* **Problem details**:
Find the line containing "represent a view" in the records below. Copy exactly that line and each one after it, ending at the line containing "error codes. Error", and nothing more.

(Data for analysis)

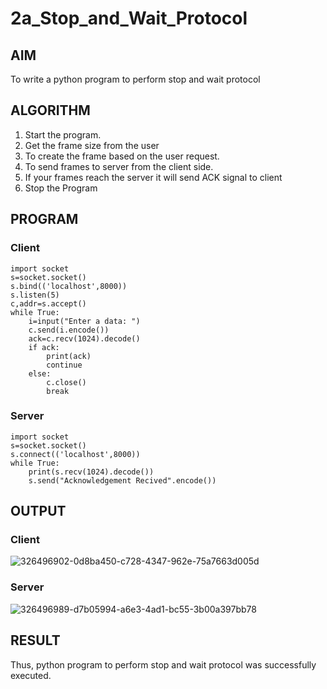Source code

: # 2a_Stop_and_Wait_Protocol
## AIM 
To write a python program to perform stop and wait protocol
## ALGORITHM
1. Start the program.
2. Get the frame size from the user
3. To create the frame based on the user request.
4. To send frames to server from the client side.
5. If your frames reach the server it will send ACK signal to client
6. Stop the Program
## PROGRAM
### Client
```
import socket
s=socket.socket()
s.bind(('localhost',8000))
s.listen(5)
c,addr=s.accept()
while True:
    i=input("Enter a data: ")
    c.send(i.encode())
    ack=c.recv(1024).decode()
    if ack:
        print(ack)
        continue
    else:
        c.close()
        break
```
### Server
```
import socket
s=socket.socket()
s.connect(('localhost',8000))
while True:
    print(s.recv(1024).decode())
    s.send("Acknowledgement Recived".encode())
```
## OUTPUT
### Client
![326496902-0d8ba450-c728-4347-962e-75a7663d005d](https://github.com/s-adhithya/2a_Stop_and_Wait_Protocol/assets/113497423/c02fe89e-5240-4b24-b3af-bbb428a49cbd)
### Server
![326496989-d7b05994-a6e3-4ad1-bc55-3b00a397bb78](https://github.com/s-adhithya/2a_Stop_and_Wait_Protocol/assets/113497423/54378e3d-52f5-47c8-b967-da822eb826da)

## RESULT
Thus, python program to perform stop and wait protocol was successfully executed.
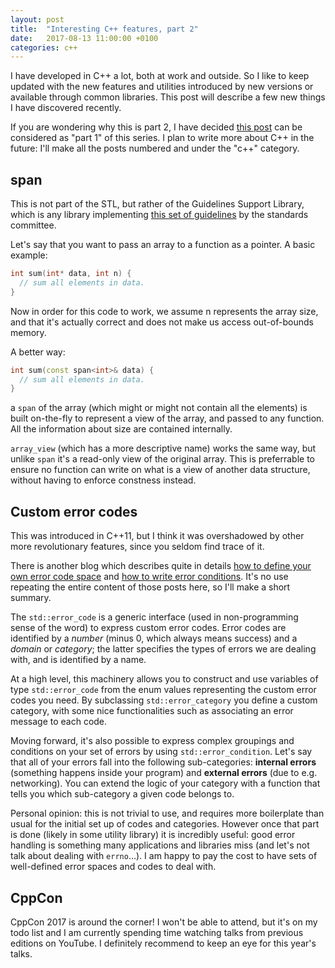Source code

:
 ```yaml
---
layout: post
title:  "Interesting C++ features, part 2"
date:   2017-08-13 11:00:00 +0100
categories: c++
---
```


I have developed in C++ a lot, both at work and outside. So I like to keep updated with the new features and utilities introduced by
new versions or available through common libraries. This post will describe a few new things I have discovered recently.

If you are wondering why this is part 2, I have decided [this post](https://shainer.github.io/c++/opensource/2016/11/13/cpp-errors.html) can be
considered as "part 1" of this series. I plan to write more about C++ in the future: I'll make all the posts numbered and under the
"c++" category.

## span

This is not part of the STL, but rather of the Guidelines Support Library, which is any library implementing [this set of guidelines](
https://github.com/isocpp/CppCoreGuidelines/blob/master/CppCoreGuidelines.md) by the standards committee.

Let's say that you want to pass an array to a function as a pointer. A basic example:

```cpp
int sum(int* data, int n) {
  // sum all elements in data.
}
```

Now in order for this code to work, we assume n represents the array size, and that it's
actually correct and does not make us access out-of-bounds memory.

A better way:

```cpp
int sum(const span<int>& data) {
  // sum all elements in data.
}
```

a ```span``` of the array (which might or might not contain all the elements) is built on-the-fly to
represent a view of the array, and passed to any function. All the information about size are contained
internally.

```array_view``` (which has a more descriptive name) works the same way, but unlike ```span``` it's a read-only
view of the original array. This is preferrable to ensure no function can write on what is a view of another
data structure, without having to enforce constness instead.

## Custom error codes

This was introduced in C++11, but I think it was overshadowed by other more revolutionary features, since you seldom find
trace of it.

There is another blog which describes quite in details [how to define your own error code space](https://akrzemi1.wordpress.com/2017/07/12/your-own-error-code/) and [how to write error conditions](https://akrzemi1.wordpress.com/2017/08/12/your-own-error-condition/). It's no use repeating
the entire content of those posts here, so I'll make a short summary.

The ```std::error_code``` is a generic interface (used in non-programming sense of the word) to express custom
error codes. Error codes are identified by a _number_ (minus 0, which always means success) and a _domain_ or _category_; the
latter specifies the types of errors we are dealing with, and is identified by a name.

At a high level, this machinery allows you to construct and use variables of type ```std::error_code``` from the enum values representing the
custom error codes you need. By subclassing ```std::error_category``` you define a custom category,
with some nice functionalities such as associating an error message to each code.

Moving forward, it's also possible to express complex groupings and conditions on your set of errors by using ```std::error_condition```.
Let's say that all of your errors fall into the following sub-categories: **internal errors** (something happens inside your program) and
**external errors** (due to e.g. networking). You can extend the logic of your category with a function that tells you which sub-category
a given code belongs to.

Personal opinion: this is not trivial to use, and requires more boilerplate than usual for the initial set up of codes and categories.
However once that part is done (likely in some utility library) it is incredibly useful: good error handling is
something many applications and libraries miss (and let's not talk about dealing with ``errno``...). I am happy to pay the cost to
have sets of well-defined error spaces and codes to deal with.

## CppCon

CppCon 2017 is around the corner! I won't be able to attend, but it's on my todo list and I am currently spending time watching
talks from previous editions on YouTube. I definitely recommend to keep an eye for this year's talks.
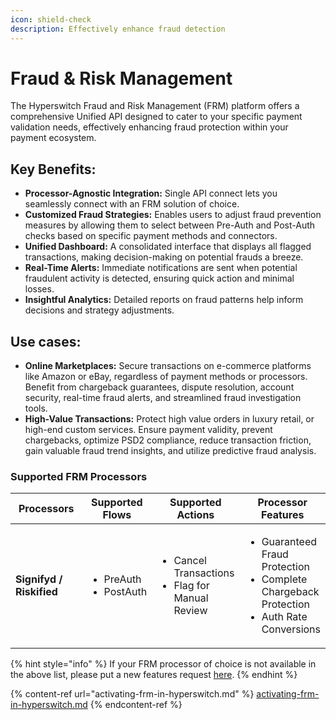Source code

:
 ```yaml
---
icon: shield-check
description: Effectively enhance fraud detection
---
```


# Fraud & Risk Management

The Hyperswitch Fraud and Risk Management (FRM) platform offers a comprehensive Unified API designed to cater to your specific payment validation needs, effectively enhancing fraud protection within your payment ecosystem.

## Key Benefits:

* **Processor-Agnostic Integration:** Single API connect lets you seamlessly connect with an FRM solution of choice.
* **Customized Fraud Strategies:** Enables users to adjust fraud prevention measures by allowing them to select between Pre-Auth and Post-Auth checks based on specific payment methods and connectors.
* **Unified Dashboard:** A consolidated interface that displays all flagged transactions, making decision-making on potential frauds a breeze.
* **Real-Time Alerts:** Immediate notifications are sent when potential fraudulent activity is detected, ensuring quick action and minimal losses.
* **Insightful Analytics:** Detailed reports on fraud patterns help inform decisions and strategy adjustments.

## Use cases:

* **Online Marketplaces:** Secure transactions on e-commerce platforms like Amazon or eBay, regardless of payment methods or processors. Benefit from chargeback guarantees, dispute resolution, account security, real-time fraud alerts, and streamlined fraud investigation tools.
* **High-Value Transactions:** Protect high value orders in luxury retail, or high-end custom services. Ensure payment validity, prevent chargebacks, optimize PSD2 compliance, reduce transaction friction, gain valuable fraud trend insights, and utilize predictive fraud analysis.

### Supported FRM Processors

<table><thead><tr><th width="220">Processors</th><th>Supported Flows</th><th>Supported Actions</th><th>Processor Features</th></tr></thead><tbody><tr><td><strong>Signifyd / Riskified</strong></td><td><ul><li>PreAuth</li><li>PostAuth</li></ul></td><td><ul><li>Cancel Transactions</li><li>Flag for Manual Review</li></ul></td><td><ul><li>Guaranteed Fraud Protection</li><li>Complete Chargeback Protection</li><li>Auth Rate Conversions</li></ul></td></tr></tbody></table>

{% hint style="info" %}
If your FRM processor of choice is not available in the above list, please put a new features request [here](https://github.com/juspay/hyperswitch/discussions/new?category=ideas-feature-requests).
{% endhint %}

{% content-ref url="activating-frm-in-hyperswitch.md" %}
[activating-frm-in-hyperswitch.md](activating-frm-in-hyperswitch.md)
{% endcontent-ref %}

(End Data for analysis)

* **Final answer**:
represent a view of the array, and passed to any function. All the information about size are contained
internally.

```array_view``` (which has a more descriptive name) works the same way, but unlike ```span``` it's a read-only
view of the original array. This is preferrable to ensure no function can write on what is a view of another
data structure, without having to enforce constness instead.

## Custom error codes

This was introduced in C++11, but I think it was overshadowed by other more revolutionary features, since you seldom find
trace of it.

There is another blog which describes quite in details [how to define your own error code space](https://akrzemi1.wordpress.com/2017/07/12/your-own-error-code/) and [how to write error conditions](https://akrzemi1.wordpress.com/2017/08/12/your-own-error-condition/). It's no use repeating
the entire content of those posts here, so I'll make a short summary.

The ```std::error_code``` is a generic interface (used in non-programming sense of the word) to express custom
error codes. Error codes are identified by a _number_ (minus 0, which always means success) and a _domain_ or _category_; the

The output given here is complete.